PROVIDED DATA:
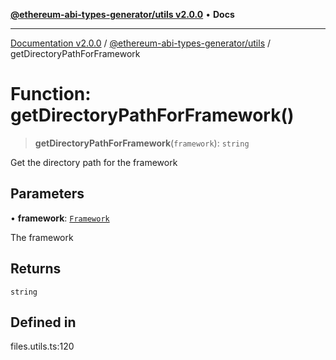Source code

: [**@ethereum-abi-types-generator/utils v2.0.0**](../README.md) • **Docs**

***

[Documentation v2.0.0](../../../packages.md) / [@ethereum-abi-types-generator/utils](../README.md) / getDirectoryPathForFramework

# Function: getDirectoryPathForFramework()

> **getDirectoryPathForFramework**(`framework`): `string`

Get the directory path for the framework

## Parameters

• **framework**: [`Framework`](../../types/type-aliases/Framework.md)

The framework

## Returns

`string`

## Defined in

files.utils.ts:120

EXERCISE AIM:
Please give the number of lines in the entries above that hold "generator", with no other words.

OUTPUT OF THE EXERCISE:
2